Pramlintide is a synthetic analog of amylin (islet amyloid polypeptide), the 37-residue peptide co-secreted with insulin from pancreatic beta cells. Native human amylin aggregates and forms islet amyloid; pramlintide substitutes proline at positions 25, 28, and 29 (mimicking rat amylin at these positions) to abolish aggregation while retaining receptor pharmacology. Receptor binding at amylin-receptor heterodimers (calcitonin receptor plus RAMP1/2/3 accessory proteins) in the area postrema slows gastric emptying, suppresses postprandial glucagon secretion, and produces a modest centrally-mediated reduction in food intake. The net postprandial glycemic effect is meaningful when combined with mealtime insulin in insulin-using diabetes.

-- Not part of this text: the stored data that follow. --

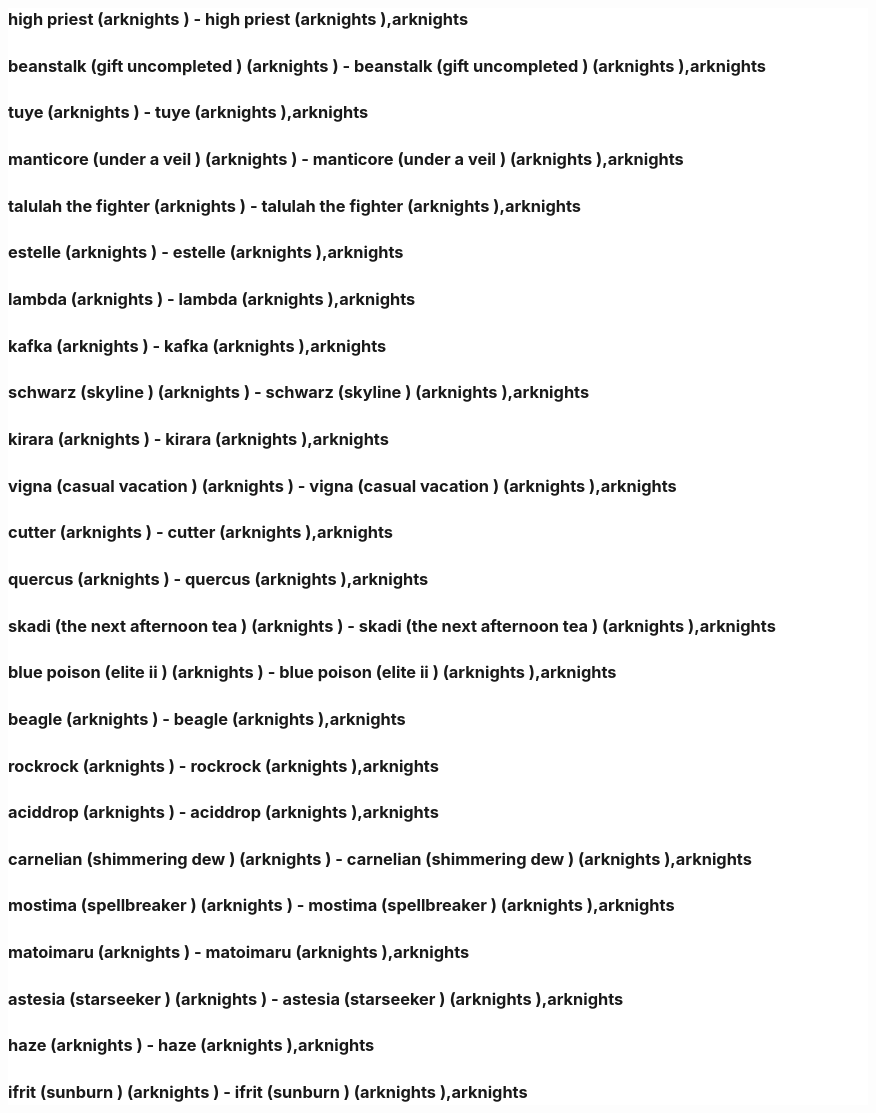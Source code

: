 ### high priest  \(arknights \) - high priest  \(arknights \),arknights
### beanstalk  \(gift uncompleted \)  \(arknights \) - beanstalk  \(gift uncompleted \)  \(arknights \),arknights
### tuye  \(arknights \) - tuye  \(arknights \),arknights
### manticore  \(under a veil \)  \(arknights \) - manticore  \(under a veil \)  \(arknights \),arknights
### talulah the fighter  \(arknights \) - talulah the fighter  \(arknights \),arknights
### estelle  \(arknights \) - estelle  \(arknights \),arknights
### lambda  \(arknights \) - lambda  \(arknights \),arknights
### kafka  \(arknights \) - kafka  \(arknights \),arknights
### schwarz  \(skyline \)  \(arknights \) - schwarz  \(skyline \)  \(arknights \),arknights
### kirara  \(arknights \) - kirara  \(arknights \),arknights
### vigna  \(casual vacation \)  \(arknights \) - vigna  \(casual vacation \)  \(arknights \),arknights
### cutter  \(arknights \) - cutter  \(arknights \),arknights
### quercus  \(arknights \) - quercus  \(arknights \),arknights
### skadi  \(the next afternoon tea \)  \(arknights \) - skadi  \(the next afternoon tea \)  \(arknights \),arknights
### blue poison  \(elite ii \)  \(arknights \) - blue poison  \(elite ii \)  \(arknights \),arknights
### beagle  \(arknights \) - beagle  \(arknights \),arknights
### rockrock  \(arknights \) - rockrock  \(arknights \),arknights
### aciddrop  \(arknights \) - aciddrop  \(arknights \),arknights
### carnelian  \(shimmering dew \)  \(arknights \) - carnelian  \(shimmering dew \)  \(arknights \),arknights
### mostima  \(spellbreaker \)  \(arknights \) - mostima  \(spellbreaker \)  \(arknights \),arknights
### matoimaru  \(arknights \) - matoimaru  \(arknights \),arknights
### astesia  \(starseeker \)  \(arknights \) - astesia  \(starseeker \)  \(arknights \),arknights
### haze  \(arknights \) - haze  \(arknights \),arknights
### ifrit  \(sunburn \)  \(arknights \) - ifrit  \(sunburn \)  \(arknights \),arknights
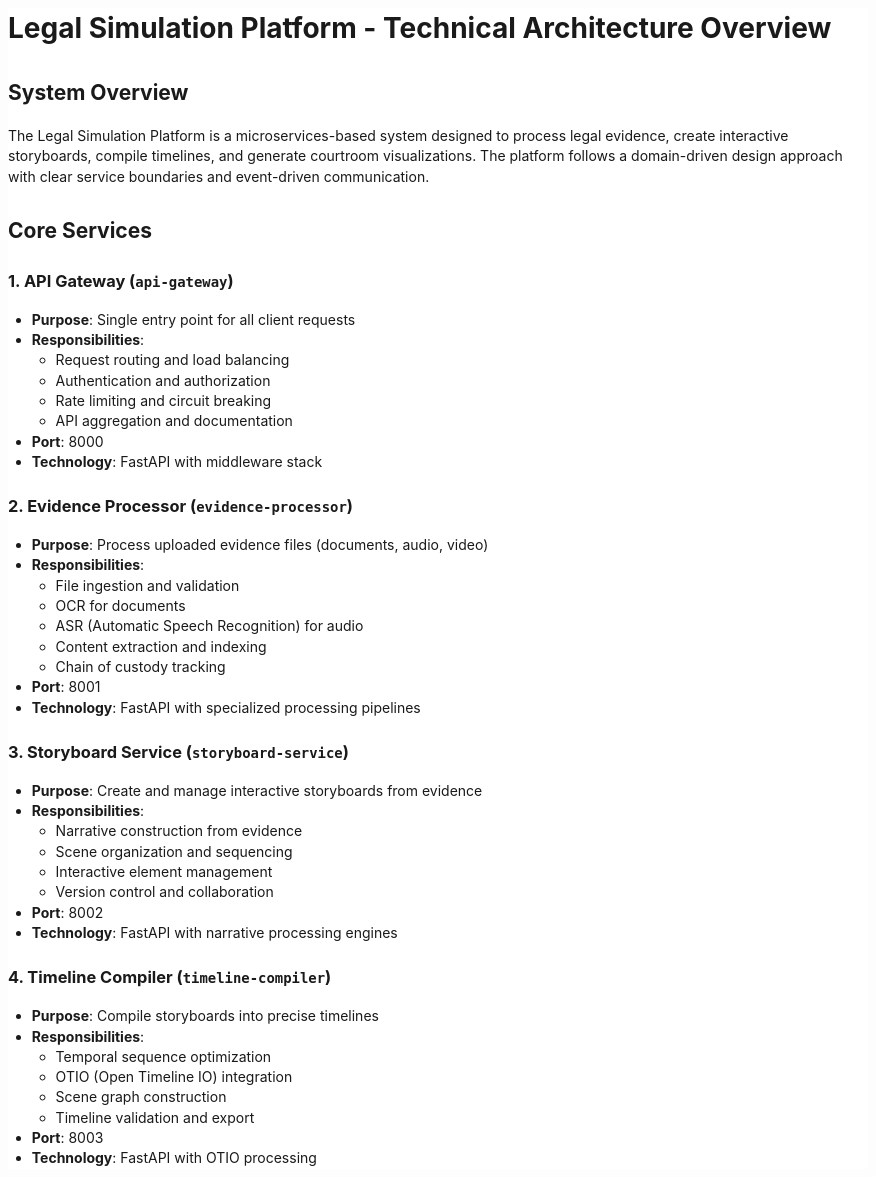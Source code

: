 # Legal Simulation Platform - Technical Architecture Overview

## System Overview

The Legal Simulation Platform is a microservices-based system designed to process legal evidence, create interactive storyboards, compile timelines, and generate courtroom visualizations. The platform follows a domain-driven design approach with clear service boundaries and event-driven communication.

## Core Services

### 1. API Gateway (`api-gateway`)
- **Purpose**: Single entry point for all client requests
- **Responsibilities**: 
  - Request routing and load balancing
  - Authentication and authorization
  - Rate limiting and circuit breaking
  - API aggregation and documentation
- **Port**: 8000
- **Technology**: FastAPI with middleware stack

### 2. Evidence Processor (`evidence-processor`)
- **Purpose**: Process uploaded evidence files (documents, audio, video)
- **Responsibilities**:
  - File ingestion and validation
  - OCR for documents
  - ASR (Automatic Speech Recognition) for audio
  - Content extraction and indexing
  - Chain of custody tracking
- **Port**: 8001
- **Technology**: FastAPI with specialized processing pipelines

### 3. Storyboard Service (`storyboard-service`)
- **Purpose**: Create and manage interactive storyboards from evidence
- **Responsibilities**:
  - Narrative construction from evidence
  - Scene organization and sequencing
  - Interactive element management
  - Version control and collaboration
- **Port**: 8002
- **Technology**: FastAPI with narrative processing engines

### 4. Timeline Compiler (`timeline-compiler`)
- **Purpose**: Compile storyboards into precise timelines
- **Responsibilities**:
  - Temporal sequence optimization
  - OTIO (Open Timeline IO) integration
  - Scene graph construction
  - Timeline validation and export
- **Port**: 8003
- **Technology**: FastAPI with OTIO processing
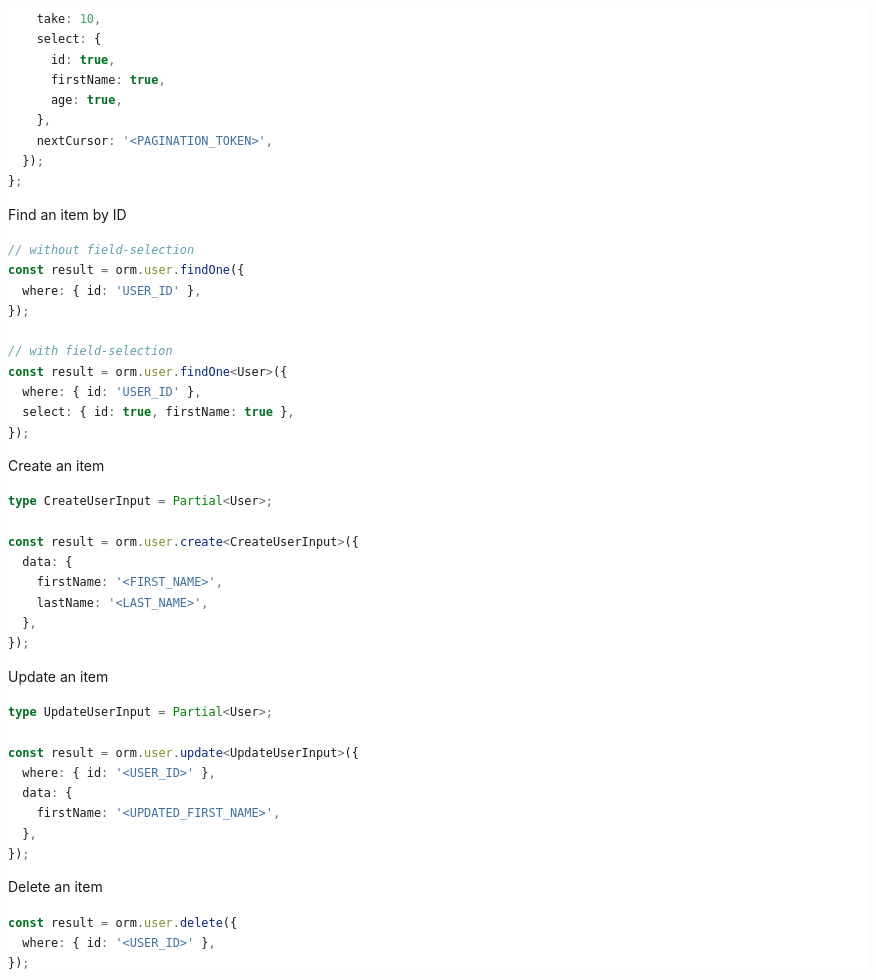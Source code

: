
 ```typescript
    take: 10,
    select: {
      id: true,
      firstName: true,
      age: true,
    },
    nextCursor: '<PAGINATION_TOKEN>',
  });
};
```

Find an item by ID

```typescript
// without field-selection
const result = orm.user.findOne({
  where: { id: 'USER_ID' },
});

// with field-selection
const result = orm.user.findOne<User>({
  where: { id: 'USER_ID' },
  select: { id: true, firstName: true },
});
```

Create an item

```typescript
type CreateUserInput = Partial<User>;

const result = orm.user.create<CreateUserInput>({
  data: {
    firstName: '<FIRST_NAME>',
    lastName: '<LAST_NAME>',
  },
});
```

Update an item

```typescript
type UpdateUserInput = Partial<User>;

const result = orm.user.update<UpdateUserInput>({
  where: { id: '<USER_ID>' },
  data: {
    firstName: '<UPDATED_FIRST_NAME>',
  },
});
```

Delete an item

```typescript
const result = orm.user.delete({
  where: { id: '<USER_ID>' },
});
```
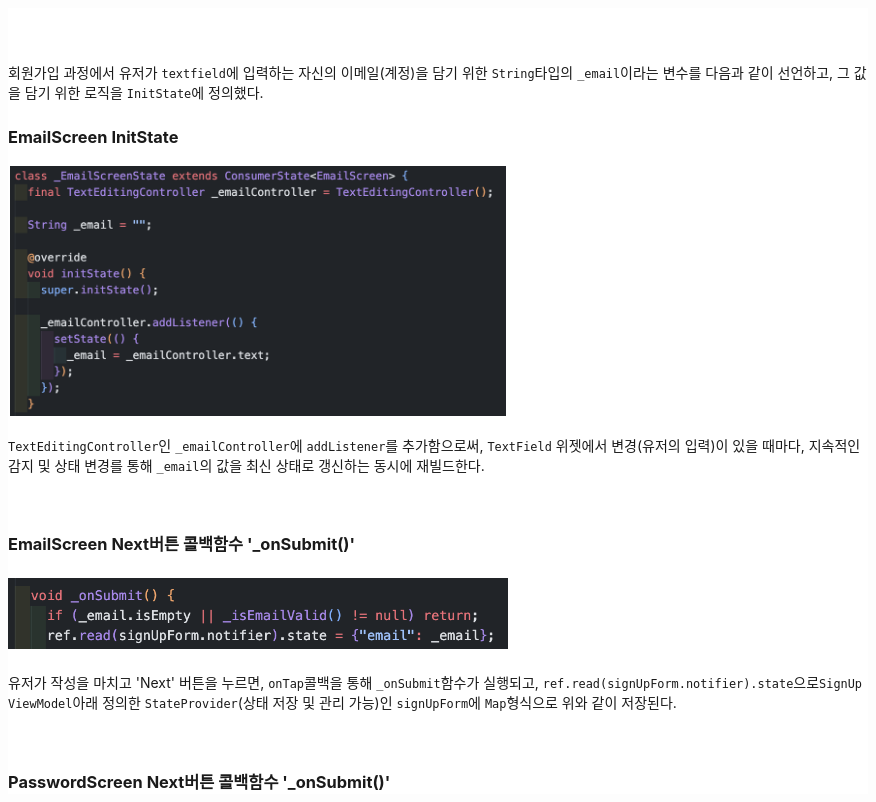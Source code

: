 <br>
<br>

회원가입 과정에서 유저가 `textfield`에 입력하는 자신의 이메일(계정)을 담기 위한 `String`타입의 `_email`이라는 변수를 다음과 같이 선언하고, 그 값을 담기 위한 로직을 `InitState`에 정의했다.

### EmailScreen InitState
<img src="/assets/img/Firebase/firebase_auth/emailScreen_initState.png" alt="" width="500" height="250">

<br>

`TextEditingController`인 `_emailController`에 `addListener`를 추가함으로써, `TextField` 위젯에서 변경(유저의 입력)이 있을 때마다, 지속적인 감지 및 상태 변경를 통해 `_email`의 값을 최신 상태로 갱신하는 동시에 재빌드한다.

<br>

### EmailScreen Next버튼 콜백함수 '_onSubmit()'
<img src="/assets/img/Firebase/firebase_auth/emailScreen.png" alt="" width="500" height="80">

유저가 작성을 마치고 'Next' 버튼을 누르면, `onTap`콜백을 통해 `_onSubmit`함수가 실행되고, `ref.read(signUpForm.notifier).state`으로`SignUpViewModel`아래 정의한 `StateProvider`(상태 저장 및 관리 가능)인 `signUpForm`에 `Map`형식으로 위와 같이 저장된다.

<br>

### PasswordScreen Next버튼 콜백함수 '_onSubmit()'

§ C · Human clinical evidence

Tier 1. Whitehouse and colleagues (Diabetes Care 2002) randomised type 1 diabetes participants on insulin to mealtime pramlintide or placebo and reported HbA1c and postprandial glucose improvement. Ratner and colleagues (Diabetes Care 2004) and Hollander and colleagues (Diabetes Care 2003) extended the Phase 3 evidence base into insulin-using type 2 diabetes. Modest HbA1c reduction (0.3 to 0.5 percentage points) and small reductions in body weight have been the consistent findings across the program.

§ D · Primary literature
PubMed11919132Whitehouse F et al.A randomized study and open-label extension evaluating the long-term efficacy of pramlintide as an adjunct to insulin therapy in type 1 diabetes · Diabetes Care · human-phase-3-rctPramlintide added to mealtime insulin in type 1 diabetes reduced HbA1c approximately 0.4 percentage points and postprandial glucose excursions versus placebo over 52 weeks; modest weight loss observed.Limitations: Modest absolute HbA1c effect; nausea common; required separate injection from insulin.2002
§ F · Safety signal

Nausea is the dominant adverse event, generally dose-dependent and tolerance-developing over weeks of administration. Pramlintide carries a US boxed warning for severe insulin-induced hypoglycemia when added to mealtime insulin without insulin dose reduction — the slowed gastric emptying and reduced glucagon counter-regulation amplify hypoglycemia risk if insulin is not down-titrated at initiation. Injection-site reactions and headache are reported.

§ H · Regulatory status

Regulatory status

FDA status:
FDA-approved
Compounding:
Not eligible for compounding (approved, not in shortage)
§ I · Notable gaps and controversies

Pramlintide adoption has been limited by the requirement for a separate injection at each meal (it cannot be co-formulated in the same syringe as insulin), the boxed hypoglycemia warning, and the modest absolute glycemic benefit. The development of GLP-1 receptor agonists (semaglutide, tirzepatide) has substantially reduced clinical interest in mealtime pramlintide, though combination amylin/insulin formulations (and dual amylin/GLP-1 agonists in development) continue to receive research attention. Vendor-grade pramlintide is not pharmaceutically equivalent to Symlin.